*WHAT THE TASK ASKS*
Among the entries, find the lines with the string "Kryptos" and copy them.

-*-*-

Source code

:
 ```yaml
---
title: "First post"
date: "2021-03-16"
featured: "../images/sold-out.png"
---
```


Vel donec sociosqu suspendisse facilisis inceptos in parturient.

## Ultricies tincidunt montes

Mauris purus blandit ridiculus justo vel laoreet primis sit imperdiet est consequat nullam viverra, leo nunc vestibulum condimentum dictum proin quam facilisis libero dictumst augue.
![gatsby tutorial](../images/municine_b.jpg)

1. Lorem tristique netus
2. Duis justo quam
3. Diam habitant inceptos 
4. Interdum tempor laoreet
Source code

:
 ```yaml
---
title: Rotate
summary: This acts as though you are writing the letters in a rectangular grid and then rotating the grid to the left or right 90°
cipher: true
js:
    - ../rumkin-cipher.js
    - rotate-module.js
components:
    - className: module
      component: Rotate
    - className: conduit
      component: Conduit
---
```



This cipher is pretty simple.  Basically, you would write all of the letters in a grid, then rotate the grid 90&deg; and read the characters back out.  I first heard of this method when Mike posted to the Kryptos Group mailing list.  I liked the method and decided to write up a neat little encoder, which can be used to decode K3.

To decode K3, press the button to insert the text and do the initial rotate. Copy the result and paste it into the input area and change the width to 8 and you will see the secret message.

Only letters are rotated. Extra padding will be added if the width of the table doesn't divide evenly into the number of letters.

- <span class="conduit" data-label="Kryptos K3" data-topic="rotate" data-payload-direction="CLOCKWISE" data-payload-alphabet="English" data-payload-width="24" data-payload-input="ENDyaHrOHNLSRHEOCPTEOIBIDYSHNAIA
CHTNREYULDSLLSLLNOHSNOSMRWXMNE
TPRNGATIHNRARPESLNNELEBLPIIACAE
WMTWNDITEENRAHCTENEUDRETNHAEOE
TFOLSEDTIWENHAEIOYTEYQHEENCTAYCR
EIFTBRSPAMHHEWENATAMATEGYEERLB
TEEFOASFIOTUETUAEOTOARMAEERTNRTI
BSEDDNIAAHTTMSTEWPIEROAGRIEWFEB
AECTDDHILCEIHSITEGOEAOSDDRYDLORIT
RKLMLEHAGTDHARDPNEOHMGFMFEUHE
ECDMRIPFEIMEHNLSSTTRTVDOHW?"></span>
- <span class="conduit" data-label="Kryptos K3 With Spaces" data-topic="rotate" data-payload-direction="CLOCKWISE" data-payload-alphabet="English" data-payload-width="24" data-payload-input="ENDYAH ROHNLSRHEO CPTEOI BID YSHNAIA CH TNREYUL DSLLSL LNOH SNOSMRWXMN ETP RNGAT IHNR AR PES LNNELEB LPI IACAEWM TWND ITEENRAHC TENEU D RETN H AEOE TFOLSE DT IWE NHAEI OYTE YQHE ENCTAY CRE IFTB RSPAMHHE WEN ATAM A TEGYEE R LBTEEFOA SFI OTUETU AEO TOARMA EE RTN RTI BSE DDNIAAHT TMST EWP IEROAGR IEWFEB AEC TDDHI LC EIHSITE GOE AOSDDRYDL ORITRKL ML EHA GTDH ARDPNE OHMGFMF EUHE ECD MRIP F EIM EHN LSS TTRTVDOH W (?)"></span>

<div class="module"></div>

-*-*-

*RESULT*
This cipher is pretty simple.  Basically, you would write all of the letters in a grid, then rotate the grid 90&deg; and read the characters back out.  I first heard of this method when Mike posted to the Kryptos Group mailing list.  I liked the method and decided to write up a neat little encoder, which can be used to decode K3.
- <span class="conduit" data-label="Kryptos K3" data-topic="rotate" data-payload-direction="CLOCKWISE" data-payload-alphabet="English" data-payload-width="24" data-payload-input="ENDyaHrOHNLSRHEOCPTEOIBIDYSHNAIA
- <span class="conduit" data-label="Kryptos K3 With Spaces" data-topic="rotate" data-payload-direction="CLOCKWISE" data-payload-alphabet="English" data-payload-width="24" data-payload-input="ENDYAH ROHNLSRHEO CPTEOI BID YSHNAIA CH TNREYUL DSLLSL LNOH SNOSMRWXMN ETP RNGAT IHNR AR PES LNNELEB LPI IACAEWM TWND ITEENRAHC TENEU D RETN H AEOE TFOLSE DT IWE NHAEI OYTE YQHE ENCTAY CRE IFTB RSPAMHHE WEN ATAM A TEGYEE R LBTEEFOA SFI OTUETU AEO TOARMA EE RTN RTI BSE DDNIAAHT TMST EWP IEROAGR IEWFEB AEC TDDHI LC EIHSITE GOE AOSDDRYDL ORITRKL ML EHA GTDH ARDPNE OHMGFMF EUHE ECD MRIP F EIM EHN LSS TTRTVDOH W (?)"></span>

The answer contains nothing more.